San Gregorio
loc. Cerza Grossa, Sorbo Serpico AV,
tel. +390825986666 Sito web
Il ristorante annesso alla cantina Feudi di San Gregorio si presenta come un raffinato crocevia di tradizione e innovazione, affidato dal 2025 alla guida esperta dello chef Antonio Minichiello. Con radici profonde nel territorio irpino e un percorso internazionale che abbraccia Londra, Praga, Las Vegas e la Toscana, Minichiello propone una cucina che celebra la sua terra d'origine con uno sguardo aperto al mondo. Il menu, intitolato "Territorio e Connessioni", è un manifesto di gusto che unisce sapientemente ingredienti locali e tecniche contemporanee, offrendo piatti puliti, intensi e leggibili, capaci di raccontare con sincerità e creatività l’anima del Borgo San Gregorio.
La filosofia culinaria dello chef si fonda sul rispetto rigoroso del ciclo naturale degli ingredienti, combinando estro e memoria con sperimentazioni di respiro internazionale.
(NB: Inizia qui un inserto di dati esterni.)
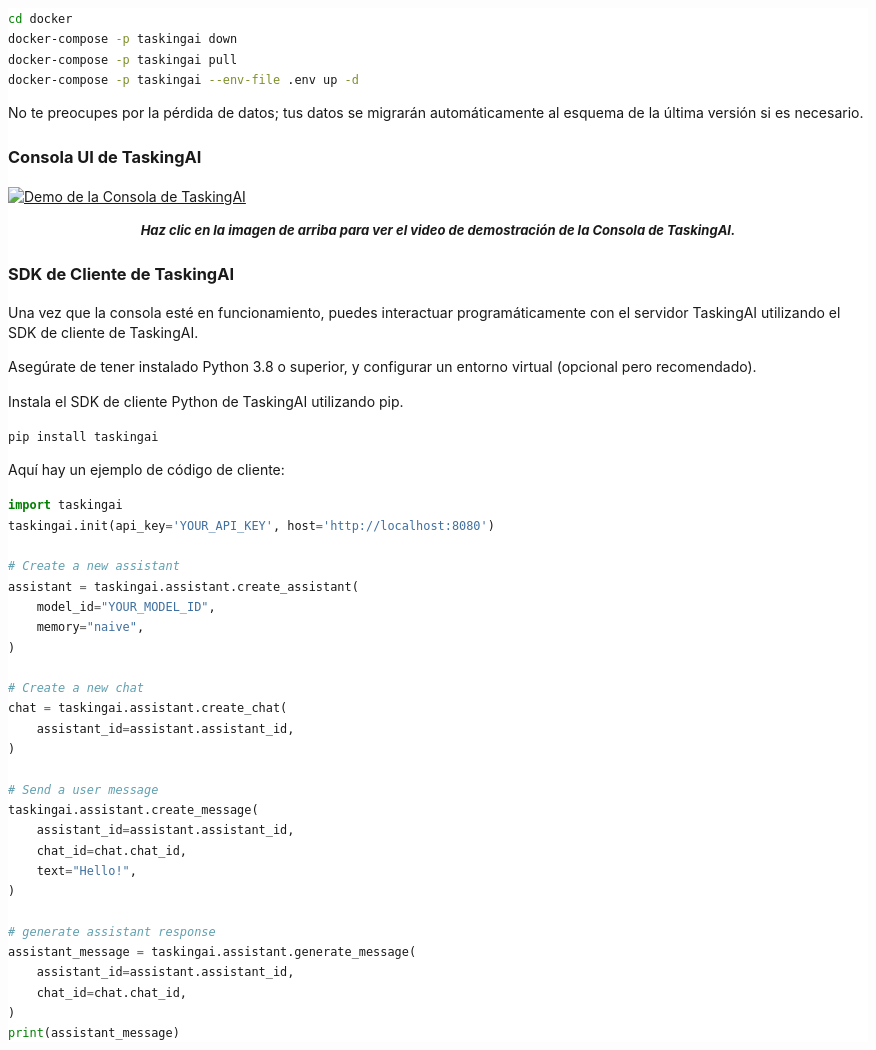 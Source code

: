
 ```bash
cd docker
docker-compose -p taskingai down
docker-compose -p taskingai pull
docker-compose -p taskingai --env-file .env up -d
```

No te preocupes por la pérdida de datos; tus datos se migrarán automáticamente al esquema de la última versión si es necesario.

### Consola UI de TaskingAI

[![Demo de la Consola de TaskingAI](https://img.youtube.com/vi/4A5uQoawETU/maxresdefault.jpg)](https://youtu.be/4A5uQoawETU)

**_<p style="text-align: center; font-size: small; ">Haz clic en la imagen de arriba para ver el video de demostración de la Consola de TaskingAI.</p>_**

### SDK de Cliente de TaskingAI

Una vez que la consola esté en funcionamiento, puedes interactuar programáticamente con el servidor TaskingAI utilizando el SDK de cliente de TaskingAI.

Asegúrate de tener instalado Python 3.8 o superior, y configurar un entorno virtual (opcional pero recomendado).

Instala el SDK de cliente Python de TaskingAI utilizando pip.

```bash
pip install taskingai
```

Aquí hay un ejemplo de código de cliente:

```python
import taskingai
taskingai.init(api_key='YOUR_API_KEY', host='http://localhost:8080')

# Create a new assistant
assistant = taskingai.assistant.create_assistant(
    model_id="YOUR_MODEL_ID",
    memory="naive",
)

# Create a new chat
chat = taskingai.assistant.create_chat(
    assistant_id=assistant.assistant_id,
)

# Send a user message
taskingai.assistant.create_message(
    assistant_id=assistant.assistant_id,
    chat_id=chat.chat_id,
    text="Hello!",
)

# generate assistant response
assistant_message = taskingai.assistant.generate_message(
    assistant_id=assistant.assistant_id,
    chat_id=chat.chat_id,
)
print(assistant_message)
```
Le proposte spaziano tra terra e mare, con tocchi di ispirazione giapponese nelle marinature e fermentazioni che arricchiscono la tavola di note sorprendenti. Questa cucina colta e sincera si traduce in un’esperienza gastronomica di alta qualità, che coniuga eleganza e intensità sensoriale, offrendo un percorso degustativo coinvolgente e raffinato.
Lo spazio del ristorante è concepito in dialogo con la natura circostante: un open space luminoso, incorniciato da ampie vetrate che si affacciano sui vigneti, dove domina Il Nido, una sommelier's table di grande impatto scenografico, realizzata con rami di castagno raccolti nei boschi irpini. Questo elemento centrale, alto quattro metri e largo tredici, è avvolto da una selezione di etichette pregiate, simbolo di un’offerta enologica di eccellenza che spazia dai vini di casa a una curata selezione territoriale, fino a rare gemme d’Oltralpe.
La carta dei vini, con oltre 300 etichette italiane e internazionali, è una vera e propria celebrazione del patrimonio vitivinicolo, con particolare attenzione ai prodotti Feudi di San Gregorio. L’ambiente minimalista, con cucina a vista, esalta la trasparenza e la maestria della brigata, offrendo agli ospiti un’esperienza immersiva e autentica. Il ristorante rappresenta così un punto di riferimento per l’alta cucina campana e irpina, in cui la tradizione si rinnova attraverso una visione contemporanea e raffinata.
In sintesi, l’esperienza gastronomica qui proposta è un viaggio sensoriale che unisce territorio, cultura e innovazione, guidato dalla mano sapiente di uno chef che interpreta con passione e competenza le eccellenze locali, valorizzandole con un linguaggio culinario internazionale. Un luogo dove ogni dettaglio, dalla cucina alla cantina, contribuisce a creare un’atmosfera di esclusività e autenticità, destinata a soddisfare i palati più esigenti.